A publicidade, então, me odeia! Afinal, não me vejo nos anúncios e sempre me pedem para mudar, seja meu cabelo, meu carro, minha cerveja, meu absorvente, minha barriga, meu molho de tomate, meus sapatos, meu hálito, meu refrigerante, meu provedor de internet, sempre me lembrando de que, assim, eu vou ficar mais gostosa, mais atraente, mais feliz, mais segura, mais tranquila -e menos eu. Porque, não adianta, eu nunca tô 100%. Eu nunca sou suficiente. Como, então, posso me sentir amada?
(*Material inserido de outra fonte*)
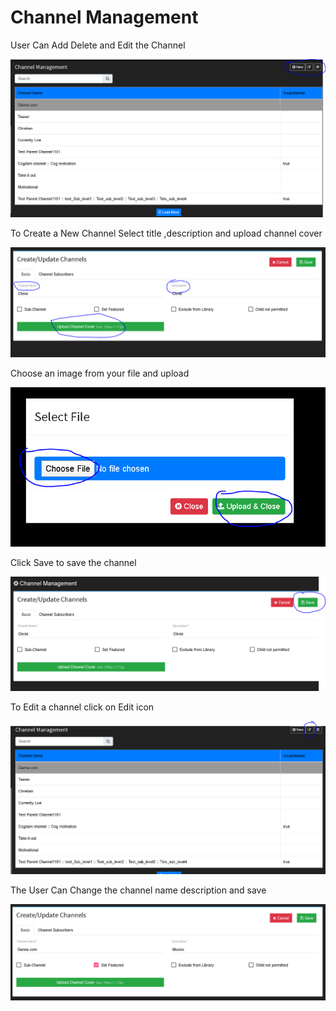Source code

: # Channel Management

User Can Add Delete and Edit the Channel

![](../.gitbook/assets/image%20%28142%29.png)

To Create a New Channel Select title ,description and upload channel cover

![](../.gitbook/assets/image%20%28152%29.png)

Choose an image from your file and upload

![](../.gitbook/assets/image%20%28252%29.png)

Click Save to save the channel

![](../.gitbook/assets/image%20%2833%29.png)

To Edit a channel click on Edit icon

![](../.gitbook/assets/image%20%28201%29.png)

The User Can Change the channel name description and save

![](../.gitbook/assets/image%20%2847%29.png)


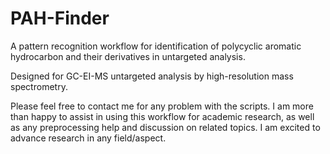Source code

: # PAH-Finder
A pattern recognition workflow for identification of polycyclic aromatic hydrocarbon and their derivatives in untargeted analysis.

Designed for GC-EI-MS untargeted analysis by high-resolution mass spectrometry.
 
Please feel free to contact me for any problem with the scripts. I am more than happy to assist in using this workflow for academic research, as well as any preprocessing help and discussion on related topics. I am excited to advance research in any field/aspect.

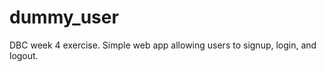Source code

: dummy_user
==========

DBC week 4 exercise.  Simple web app allowing users to signup, login, and logout.
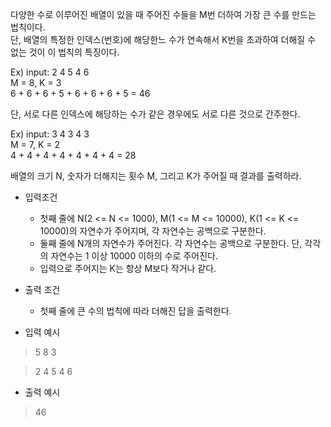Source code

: 다양한 수로 이루어진 배열이 있을 때 주어진 수들을 M번 더하여 가장 큰 수를 만드는 법칙이다.  
단, 배열의 특정한 인덱스(번호)에 해당한느 수가 연속해서 K번을 초과하여 더해질 수 없는 것이 이 법칙의 특징이다.

Ex) 
input: 2 4 5 4 6  
M = 8, K = 3  
6 + 6 + 6 + 5 + 6 + 6 + 6 + 5 = 46  

단, 서로 다른 인덱스에 해당하는 수가 같은 경우에도 서로 다른 것으로 간주한다.  

Ex)
input: 3 4 3 4 3  
M = 7, K = 2  
4 + 4 + 4 + 4 + 4 + 4 + 4 = 28  

배열의 크기 N, 숫자가 더해지는 횟수 M, 그리고 K가 주어질 때 결과를 출력하라.


- 입력조건
  - 첫째 줄에 N(2 <= N <= 1000), M(1 <= M <= 10000), K(1 <= K <= 10000)의 자연수가 주어지며, 각 자연수는 공백으로 구분한다.
  - 둘째 줄에 N개의 자연수가 주어진다. 각 자연수는 공백으로 구분한다. 단, 각각의 자연수는 1 이상 10000 이하의 수로 주어진다.
  - 입력으로 주어지는 K는 항상 M보다 작거나 같다.

- 출력 조건
  - 첫째 줄에 큰 수의 법칙에 따라 더해진 답을 출력한다.

- 입력 예시
> 5 8 3

> 2 4 5 4 6

- 출력 예시
> 46
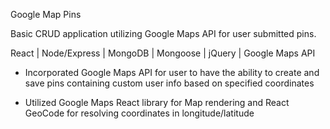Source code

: Google Map Pins

Basic CRUD application utilizing Google Maps API for user submitted pins.

React | Node/Express | MongoDB | Mongoose | jQuery | Google Maps API

* Incorporated Google Maps API for user to have the ability to create and save pins containing custom user info based on specified coordinates

* Utilized Google Maps React library for Map rendering and React GeoCode for resolving coordinates in longitude/latitude
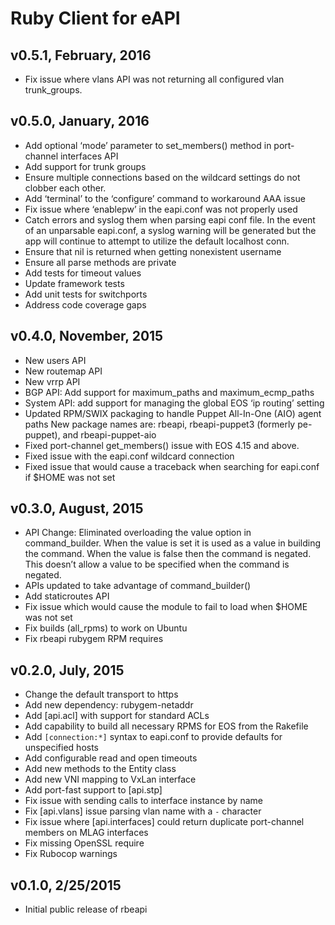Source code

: Ruby Client for eAPI
====================

## v0.5.1, February, 2016

- Fix issue where vlans API was not returning all configured vlan trunk_groups.

## v0.5.0, January, 2016

- Add optional ‘mode’ parameter to set_members() method in port-channel
  interfaces API
- Add support for trunk groups
- Ensure multiple connections based on the wildcard settings do not clobber
  each other.
- Add ‘terminal’ to the ‘configure’ command to workaround AAA issue
- Fix issue where ‘enablepw’ in the eapi.conf was not properly used
- Catch errors and syslog them when parsing eapi conf file.
  In the event of an unparsable eapi.conf, a syslog warning will be generated
  but the app will continue to attempt to utilize the default localhost conn.
- Ensure that nil is returned when getting nonexistent username
- Ensure all parse methods are private
- Add tests for timeout values
- Update framework tests
- Add unit tests for switchports
- Address code coverage gaps


## v0.4.0, November, 2015

- New users API
- New routemap API
- New vrrp API
- BGP API: Add support for maximum_paths and maximum_ecmp_paths
- System API: add support for managing the global EOS ‘ip routing’ setting
- Updated RPM/SWIX packaging to handle Puppet All-In-One (AIO) agent paths
  New package names are: rbeapi, rbeapi-puppet3 (formerly pe-puppet),
  and rbeapi-puppet-aio
- Fixed port-channel get_members() issue with EOS 4.15 and above.
- Fixed issue with the eapi.conf wildcard connection
- Fixed issue that would cause a traceback when searching for eapi.conf if
  $HOME was not set


## v0.3.0, August, 2015

- API Change: Eliminated overloading the value option in command_builder. When
  the value is set it is used as a value in building the command. When the value
  is false then the command is negated. This doesn’t allow a value to be
  specified when the command is negated.
- APIs updated to take advantage of command_builder()
- Add staticroutes API
- Fix issue which would cause the module to fail to load when $HOME was not set
- Fix builds (all_rpms) to work on Ubuntu
- Fix rbeapi rubygem RPM requires

## v0.2.0, July, 2015

- Change the default transport to https
- Add new dependency: rubygem-netaddr
- Add [api.acl] with support for standard ACLs
- Add capability to build all necessary RPMS for EOS from the Rakefile
- Add `[connection:*]` syntax to eapi.conf to provide defaults for unspecified hosts
- Add configurable read and open timeouts
- Add new methods to the Entity class
- Add new VNI mapping to VxLan interface
- Add port-fast support to [api.stp]
- Fix issue with sending calls to interface instance by name
- Fix [api.vlans] issue parsing vlan name with a `-` character
- Fix issue where [api.interfaces] could return duplicate port-channel members on MLAG interfaces
- Fix missing OpenSSL require
- Fix Rubocop warnings


## v0.1.0, 2/25/2015

- Initial public release of rbeapi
Se eu fosse amada (veja bem, não digo nem BEM amada, o que seria muito melhor. Só amor já ajudaria!), não reclamaria; não me sentiria feia, nem gorda, nem deslocada, nem magra, nem incapaz. Poderia circular livremente pelas ruas da minha cidade vestindo o que eu bem entendesse, sem que ninguém se sentisse no direito de opinar sobre o meu corpo ou me dissesse o que gostaria de fazer com ele. Ah, se eu fosse amada, seria valorizada em qualquer setor que eu desejasse trabalhar. E leria publicações femininas que falassem mais sobre mim, e menos sobre o que querem os homens. Se eu fosse amada, realmente, em todos os aspectos da minha vida, eu definitivamente não precisaria ser feminista, nem lutar por condições mínimas de liberdade para a mulher.
Não sendo o caso, sou mal amada e, sendo assim, só me resta ser feminista.